BEGIN

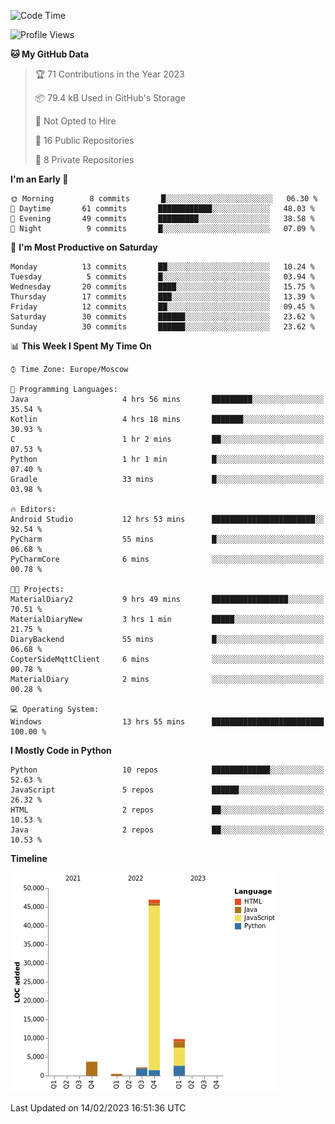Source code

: <!--START_SECTION:waka-->
![Code Time](http://img.shields.io/badge/Code%20Time-28%20hrs%2048%20mins-blue)

![Profile Views](http://img.shields.io/badge/Profile%20Views-3-blue)

**🐱 My GitHub Data** 

> 🏆 71 Contributions in the Year 2023
 > 
> 📦 79.4 kB Used in GitHub's Storage 
 > 
> 🚫 Not Opted to Hire
 > 
> 📜 16 Public Repositories 
 > 
> 🔑 8 Private Repositories  
 > 
**I'm an Early 🐤** 

```text
🌞 Morning        8 commits       █░░░░░░░░░░░░░░░░░░░░░░░░   06.30 % 
🌆 Daytime       61 commits       ████████████░░░░░░░░░░░░░   48.03 % 
🌃 Evening       49 commits       █████████░░░░░░░░░░░░░░░░   38.58 % 
🌙 Night          9 commits       █░░░░░░░░░░░░░░░░░░░░░░░░   07.09 % 

```
📅 **I'm Most Productive on Saturday** 

```text
Monday          13 commits       ██░░░░░░░░░░░░░░░░░░░░░░░   10.24 % 
Tuesday          5 commits       █░░░░░░░░░░░░░░░░░░░░░░░░   03.94 % 
Wednesday       20 commits       ████░░░░░░░░░░░░░░░░░░░░░   15.75 % 
Thursday        17 commits       ███░░░░░░░░░░░░░░░░░░░░░░   13.39 % 
Friday          12 commits       ██░░░░░░░░░░░░░░░░░░░░░░░   09.45 % 
Saturday        30 commits       ██████░░░░░░░░░░░░░░░░░░░   23.62 % 
Sunday          30 commits       ██████░░░░░░░░░░░░░░░░░░░   23.62 % 

```


📊 **This Week I Spent My Time On** 

```text
⌚︎ Time Zone: Europe/Moscow

💬 Programming Languages: 
Java                     4 hrs 56 mins       █████████░░░░░░░░░░░░░░░░   35.54 % 
Kotlin                   4 hrs 18 mins       ███████░░░░░░░░░░░░░░░░░░   30.93 % 
C                        1 hr 2 mins         ██░░░░░░░░░░░░░░░░░░░░░░░   07.53 % 
Python                   1 hr 1 min          █░░░░░░░░░░░░░░░░░░░░░░░░   07.40 % 
Gradle                   33 mins             █░░░░░░░░░░░░░░░░░░░░░░░░   03.98 % 

🔥 Editors: 
Android Studio           12 hrs 53 mins      ███████████████████████░░   92.54 % 
PyCharm                  55 mins             █░░░░░░░░░░░░░░░░░░░░░░░░   06.68 % 
PyCharmCore              6 mins              ░░░░░░░░░░░░░░░░░░░░░░░░░   00.78 % 

🐱‍💻 Projects: 
MaterialDiary2           9 hrs 49 mins       █████████████████░░░░░░░░   70.51 % 
MaterialDiaryNew         3 hrs 1 min         █████░░░░░░░░░░░░░░░░░░░░   21.75 % 
DiaryBackend             55 mins             █░░░░░░░░░░░░░░░░░░░░░░░░   06.68 % 
CopterSideMqttClient     6 mins              ░░░░░░░░░░░░░░░░░░░░░░░░░   00.78 % 
MaterialDiary            2 mins              ░░░░░░░░░░░░░░░░░░░░░░░░░   00.28 % 

💻 Operating System: 
Windows                  13 hrs 55 mins      █████████████████████████   100.00 % 

```

**I Mostly Code in Python** 

```text
Python                   10 repos            █████████████░░░░░░░░░░░░   52.63 % 
JavaScript               5 repos             ██████░░░░░░░░░░░░░░░░░░░   26.32 % 
HTML                     2 repos             ██░░░░░░░░░░░░░░░░░░░░░░░   10.53 % 
Java                     2 repos             ██░░░░░░░░░░░░░░░░░░░░░░░   10.53 % 

```


**Timeline**

![Chart not found](https://raw.githubusercontent.com/Adlemex/Adlemex/main/charts/bar_graph.png) 


 Last Updated on 14/02/2023 16:51:36 UTC
<!--END_SECTION:waka-->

END

=== EXERCISE DIRECTIONS ===
Go through the records and copy each line with "shields" in it.

=== RESULT OF THIS TASK ===
![Code Time](http://img.shields.io/badge/Code%20Time-28%20hrs%2048%20mins-blue)
![Profile Views](http://img.shields.io/badge/Profile%20Views-3-blue)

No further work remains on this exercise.